NASHVILLE — The Republican sponsor of a measure competing with Gov. Bill Haslam’s to create a school voucher program in Tennessee says she’s convinced the initiative should be broader than what the governor is proposing.
His measure would limit the program to 5,000 students in failing schools in the academic year that begins in August, and grow to 20,000 by 2016.
The proposal Sen. Delores Gresham plans to present in the Senate Education Committee as early as next week would increase the income limit for eligibility to about $75,000 for a family of four, which is quite an increase from the $42,643 envisioned by Haslam’s proposal. The bill also has no limitation on growth.
When reporters asked Gresham about her proposal Wednesday evening, she said she had talked to the Republican governor about the competing proposals, but didn’t elaborate on what was discussed.

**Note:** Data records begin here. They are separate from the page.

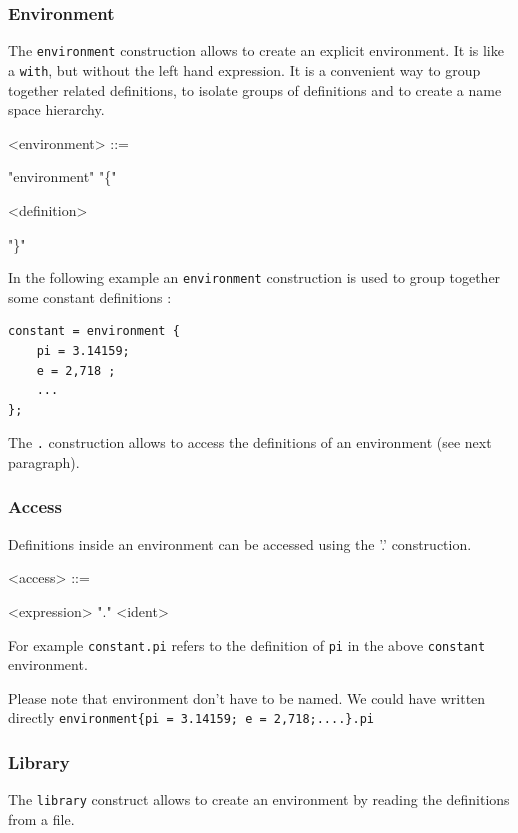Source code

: \documentclass[a4paper,10pt]{book}
\begin{document}
\subsubsection{Environment} 

The \lstinline'environment' construction allows to create an explicit environment. It is like a \lstinline'with', but without the left hand expression. It is a convenient way to group together related definitions, to isolate groups of definitions and to create a name space hierarchy. 

\begin{grammar}
  <environment> ::= 
  \begin{syntdiag}
      "environment" "\{"
        \begin{rep}
          <definition>
        \end{rep}
        "\}"
  \end{syntdiag}
\end{grammar}

In the following example an \lstinline'environment' construction is used to group together some constant definitions :

\begin{lstlisting}
constant = environment {
	pi = 3.14159;
	e = 2,718 ;
	...
};
\end{lstlisting}
The  \lstinline'.' construction allows to access the definitions of an environment (see next paragraph).

\subsubsection{Access} 
Definitions inside an environment can be accessed using 
the '.' construction. 

\begin{grammar}
  <access> ::= 
  \begin{syntdiag}
      <expression> "." <ident>
  \end{syntdiag}
\end{grammar}

For example \lstinline'constant.pi' refers to the definition of \lstinline'pi' in the above \lstinline'constant' environment.

Please note that environment don't have to be named. We could have written directly 
\lstinline'environment{pi = 3.14159; e = 2,718;....}.pi'



\subsubsection{Library} 
The \lstinline'library' construct allows to create an environment by reading the definitions from a file.
\end{document}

“The governor and I are on the same page,” said the Somerville Republican and retired Marine lieutenant colonel. “We both believe that we should do this. The only difference is to what degree. It’s … my conviction that it should be broader.”
Critics have said they’re uncomfortable with the idea of voucher programs taking needed money from public schools and giving them to private schools to educate children.

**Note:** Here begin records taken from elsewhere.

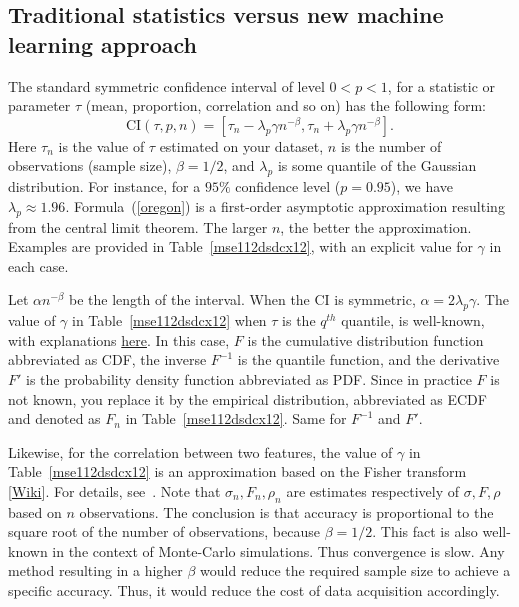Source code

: \documentclass[oneside,10pt]{book}
\begin{document}
\subsection{Traditional statistics versus new machine learning approach}\label{excetp09}

The standard symmetric confidence interval of level $0<p<1$, for a statistic or parameter $\tau$ (mean, proportion, correlation and so on) has the following form:
\begin{equation}
\text{CI}(\tau, p, n) = [\tau_n - \lambda_p \gamma n^{-\beta},  \tau_n + \lambda_p \gamma n^{-\beta}].\label{oregon}
\end{equation}
Here $\tau_n$ is the value of $\tau$ estimated on your dataset, $n$ is the number of observations (sample size),
$\beta = 1/2$, and $\lambda_p$ is some quantile of the Gaussian distribution. For instance, for a $95\%$ confidence level ($p=0.95$),
 we have $\lambda_p \approx 1.96$. Formula~(\ref{oregon}) is a first-order 
\textcolor{index}{asymptotic approximation} resulting from the
 \textcolor{index}{central limit theorem}. The larger $n$, the better the approximation.
 Examples are provided in Table~\ref{mse112dsdcx12}, with an explicit value for $\gamma$ in each case.

Let $\alpha n^{-\beta}$ be the length of the interval. 
When the CI is symmetric, $\alpha = 2\lambda_p \gamma$.
 The value of $\gamma$ in 
 Table~\ref{mse112dsdcx12} when $\tau$ is the
 $q^{th}$ quantile, is well-known, with explanations \href{https://stats.stackexchange.com/questions/99829/how-to-obtain-a-confidence-interval-for-a-percentile}{here}.  
In this case, $F$ is the 
\textcolor{index}{cumulative distribution function} abbreviated as CDF, the inverse $F^{-1}$ is the \textcolor{index}{quantile function}, and the derivative $F'$ is the \textcolor{index}{probability density function} abbreviated as PDF.
 Since in practice $F$ is not known, you replace it by the \textcolor{index}{empirical distribution}, abbreviated as ECDF and denoted as $F_n$ in Table~\ref{mse112dsdcx12}. Same for $F^{-1}$ and $F'$.

Likewise, for the correlation between two features, the value of $\gamma$ in Table~\ref{mse112dsdcx12}
 is an approximation based on the \textcolor{index}{Fisher transform} [\href{https://en.wikipedia.org/wiki/Fisher_transformation}{Wiki}].
 For details, see~\cite{b18psy}. Note that $\sigma_n, F_n, \rho_n$ are estimates respectively of $\sigma, F, \rho$ based on $n$ observations.
 The conclusion is that accuracy is proportional to the square root of the number of observations, because $\beta = 1/2$. This fact is also well-known in the context of Monte-Carlo simulations. Thus convergence is slow. Any method resulting in a higher $\beta$ would reduce the required sample size to achieve a specific
 accuracy. Thus, it would reduce the cost of data acquisition accordingly.
\end{document}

Last year, Haslam persuaded the Legislature to defer taking up voucher proposals while a task force he appointed studied the various options about which families should be eligible to use public money.
Before announcing that he would sponsor a bill on vouchers in January, Haslam had been undecided about whether he would take the lead on the issue or if he would let lawmakers control the measure.
The governor said earlier Wednesday that he believes his proposal is the “right one.”
“We put a lot of thought into what the right proposal is,” he said. “We do think starting with low-income students in the lowest-performing schools makes sense.”
However, there are some special interest groups that think otherwise. They have spent close to a million dollars on broadcast television, cable and radio advertising to try to persuade lawmakers to pass a voucher bill broader than Haslam’s.
Regardless of which proposal prevails, Gresham said the legislation gives parents an option.
“It is the parents’ duty, right and obligation to educate their children as they see fit,” said Somerville, who chairs the Senate Education Committee. “So when it comes to parents being able to make a choice, I think that’s what all of this is about.”
A recent telephone poll of 650 Tennessee residents conducted by Middle Tennessee State University showed state residents pretty much evenly split on the governor’s voucher proposal.